Build a knowledge graph from the data.

The following code uses BeautifulSoup and HtmlLinkExtractor to parse and process the HTML documents into a knowledge graph. Documents that have links to each other are also connected in the graph.

from bs4 import BeautifulSoup
from pprint import pprint

from langchain_core.documents import Document
from langchain_community.graph_vectorstores.links import add_links
from langchain_community.graph_vectorstores.extractors.html_link_extractor import HtmlInput, HtmlLinkExtractor


def process_html_doc(html_doc, url):
    soup_doc = BeautifulSoup(html_doc, 'html.parser')
    doc = Document(
        page_content=soup_doc.get_text(),
        metadata={"source": url}
    )
    html_link_extractor = HtmlLinkExtractor()
    add_links(doc, html_link_extractor.extract_one(HtmlInput(soup_doc, url)))
    return doc

# The processed documents
docs = [process_html_doc(x['html_doc'], x['url'])
        for x in html_doc_list]

Set up a GraphVectorStore, and then add documents:

from langchain_openai import OpenAIEmbeddings
from langchain_community.graph_vectorstores.cassandra import CassandraGraphVectorStore
import cassio

# Initialize AstraDB / Cassandra connections.
cassio.init(auto=True)

# Create a GraphVectorStore, combining Vector nodes and Graph edges
gvstore = CassandraGraphVectorStore(
    embedding=OpenAIEmbeddings(),
    table_name='graph_rag_tutorial_store',
    keyspace='default_keyspace',  # Change this value if you are using a different keyspace.
)

# Add documents to the GVS
doc_ids = gvstore.add_documents(docs)

Set up the OpenAI model and prompt:

from langchain_openai import ChatOpenAI
from langchain_core.prompts import ChatPromptTemplate
from langchain_core.output_parsers import StrOutputParser
from langchain_core.runnables import RunnablePassthrough

llm = ChatOpenAI(model="gpt-4o")

template = """Answer the question based only on the following context:

{context}

Question: {question}
"""
prompt = ChatPromptTemplate.from_template(template)
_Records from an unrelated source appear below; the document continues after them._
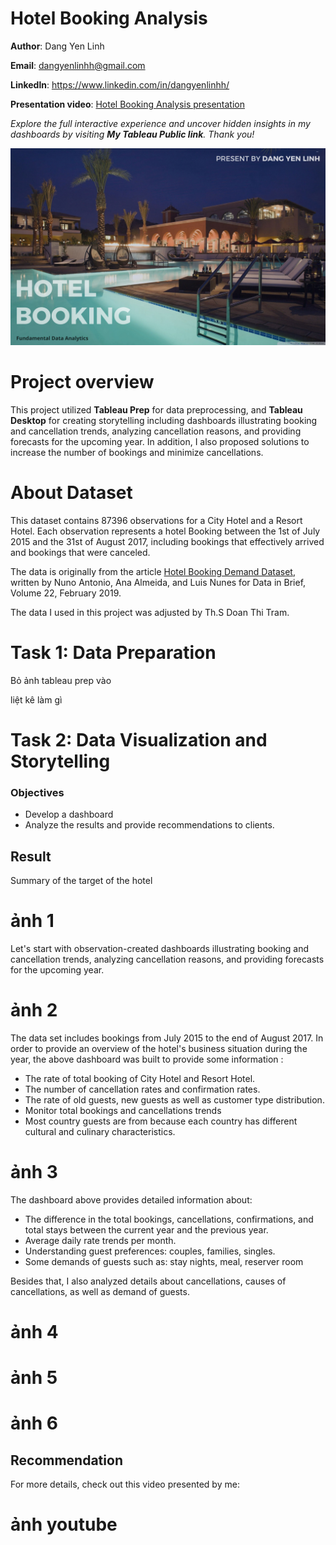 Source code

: # Hotel Booking Analysis

 **Author**: Dang Yen Linh

**Email**: dangyenlinhh@gmail.com

**Linkedln**: https://www.linkedin.com/in/dangyenlinhh/

**Presentation video**: [Hotel Booking Analysis presentation](https://www.youtube.com/watch?v=TQRR0950vJE&t=418s)

*Explore the full interactive experience and uncover hidden insights in my dashboards by visiting **My Tableau Public link**. Thank you!*



![](images/hotelBooking_background.jpg)

# Project overview
This project utilized **Tableau Prep** for data preprocessing, and **Tableau Desktop** for creating storytelling including dashboards illustrating booking and cancellation trends, analyzing cancellation reasons, and providing forecasts for the upcoming year. In addition, I also proposed solutions to increase the number of bookings and minimize cancellations.

# About Dataset 

This dataset contains 87396 observations for a City Hotel and a Resort Hotel. Each observation represents a hotel
Booking between the 1st of July 2015 and the 31st of August 2017, including bookings that effectively arrived and bookings that were canceled.

The data is originally from the article [Hotel Booking Demand Dataset](https://www.sciencedirect.com/science/article/pii/S2352340918315191), written by Nuno Antonio, Ana Almeida, and Luis Nunes for Data in Brief, Volume 22, February 2019.

The data I used in this project was adjusted by Th.S Doan Thi Tram.

# Task 1: Data Preparation



Bỏ ảnh tableau prep vào

liệt kê làm gì 




# Task 2: Data Visualization and Storytelling

### Objectives
- Develop a dashboard
- Analyze the results and provide recommendations to clients.

## Result 


Summary of the target of the hotel 
# ảnh 1


Let's start with observation-created dashboards illustrating booking and cancellation trends, analyzing cancellation reasons, and providing forecasts for the upcoming year.

# ảnh 2

The data set includes bookings from July 2015 to the end of August 2017. In order to provide an overview of the hotel's business situation during the year, the above dashboard was built to provide some information :

- The rate of total booking of City Hotel and Resort Hotel.
- The number of cancellation rates and confirmation rates.
- The rate of old guests, new guests as well as customer type distribution.
- Monitor total bookings and cancellations trends
- Most country guests are from because each country has different cultural and culinary characteristics.



# ảnh 3
The dashboard above provides detailed information about:
- The difference in the total bookings, cancellations, confirmations, and total stays between the current year and the previous year.
- Average daily rate trends per month.
- Understanding guest preferences: couples, families, singles.
- Some demands of guests such as: stay nights, meal, reserver room

Besides that, I also analyzed details about cancellations, causes of cancellations, as well as demand of guests. 
# ảnh 4

# ảnh 5
# ảnh 6


## Recommendation

For more details, check out this video presented by me:

# ảnh youtube
  





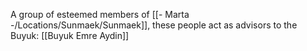 A group of esteemed members of [[- Marta -/Locations/Sunmaek/Sunmaek]], these people act as advisors to the Buyuk: [[Buyuk Emre Aydin]] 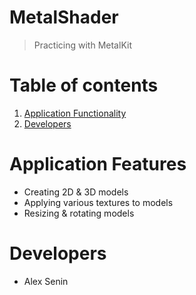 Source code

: # MetalShader
>Practicing with MetalKit
# **Table of contents**

1. [Application Functionality](#applicationFeatures)
2. [Developers](#developers)

<a name="applicationFeatures"></a>
# **Application Features**
- Creating 2D & 3D models
- Applying various textures to models
- Resizing & rotating models

<a name="developers"></a>
# **Developers**
- Alex Senin
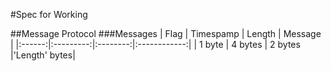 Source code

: #Spec for Working



##Message Protocol 
###Messages
|  Flag  | Timespamp |  Length  |    Message   |
|:------:|:---------:|:--------:|:------------:|
| 1 byte |  4 bytes  |  2 bytes |'Length' bytes|

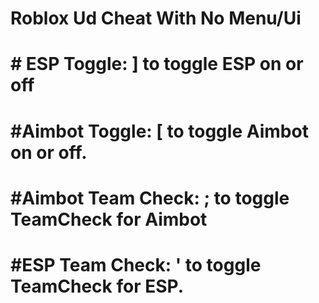 # Roblox Ud Cheat With No Menu/Ui
# # ESP Toggle: ] to toggle ESP on or off
# #Aimbot Toggle: [ to toggle Aimbot on or off.
# #Aimbot Team Check: ; to toggle TeamCheck for Aimbot
# #ESP Team Check: ' to toggle TeamCheck for ESP.
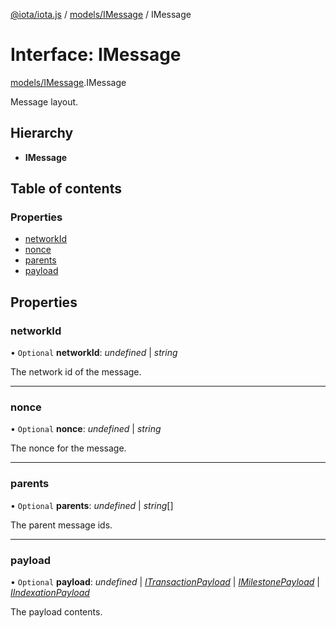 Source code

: [@iota/iota.js](../../README.md) / [models/IMessage](../../modules/models_imessage.md) / IMessage

# Interface: IMessage

[models/IMessage](../../modules/models_imessage.md).IMessage

Message layout.

## Hierarchy

* **IMessage**

## Table of contents

### Properties

- [networkId](imessage.imessage.md#networkid)
- [nonce](imessage.imessage.md#nonce)
- [parents](imessage.imessage.md#parents)
- [payload](imessage.imessage.md#payload)

## Properties

### networkId

• `Optional` **networkId**: *undefined* \| *string*

The network id of the message.

___

### nonce

• `Optional` **nonce**: *undefined* \| *string*

The nonce for the message.

___

### parents

• `Optional` **parents**: *undefined* \| *string*[]

The parent message ids.

___

### payload

• `Optional` **payload**: *undefined* \| [*ITransactionPayload*](itransactionpayload.itransactionpayload.md) \| [*IMilestonePayload*](imilestonepayload.imilestonepayload.md) \| [*IIndexationPayload*](iindexationpayload.iindexationpayload.md)

The payload contents.
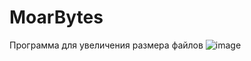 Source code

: # MoarBytes
Программа для увеличения размера файлов
![image](https://github.com/ChevisOfficial/MoarBytes/assets/69173016/95c1fc50-f292-446a-8a00-400ba0dc85fa)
Use the knowledge graph for retrieval

Configure the retriever based on the GraphVectorStore, and then use it for retrieval:
```
# Set up the retriever based on the GraphVectorStore
retriever = gvstore.as_retriever(
    search_kwargs={
        "depth": 0,
        "k": 8
    }
)
```
The depth parameter defines the number of steps the retriever traverses the graph from each document in the initial set. A value of 0 means there is no graph traversal.

The k parameter defines the number of documents retrieved by vector search in the initial retrieval step. Documents retrieved from graph traversal are added to this set.

Send a prompt to the retriever:

QUESTION = "What is close to the Space Needle?"
# QUESTION = "What is in the Lower Queen Anne neighborhood?"
# QUESTION = "What is in the same neighborhood as the Space Needle?"

results = retriever.invoke(QUESTION)

pprint([x.metadata['source']
       for x in results])

Example result

['https://TheSpaceNeedleisGreat',
 'https://TheSpaceNeedleisTALL',
 'https://en.wikipedia.org/wiki/Space_Needle',
 'https://en.wikipedia.org/wiki/Lower_Queen_Anne,_Seattle']

Use the knowledge graph for retrieval and generation (end-to-end RAG)

The preceding example demonstrated retrieval only. The following example shows how to do both retrieval and generation with an LLM.

Set up the chain, as in LangChain, for end-to-end RAG:

retriever = gvstore.as_retriever(
    search_kwargs={
        "depth": 0,  # depth of graph traversal; 0 is no traversal at all
        "k": 3
    }
)

# helper function for formatting
def format_docs(docs):
    return "\n\n".join([d.page_content for d in docs])

chain = (
    {"context": retriever | format_docs, "question": RunnablePassthrough()}
    | prompt
    | llm
    | StrOutputParser()
)

Send a prompt to the chain, and then receive a response:

QUESTION = "What is close to the Space Needle?"
# # QUESTION = "What is in the Lower Queen Anne neighborhood?"
# # QUESTION = "What is in the same neighborhood as the Space Needle?"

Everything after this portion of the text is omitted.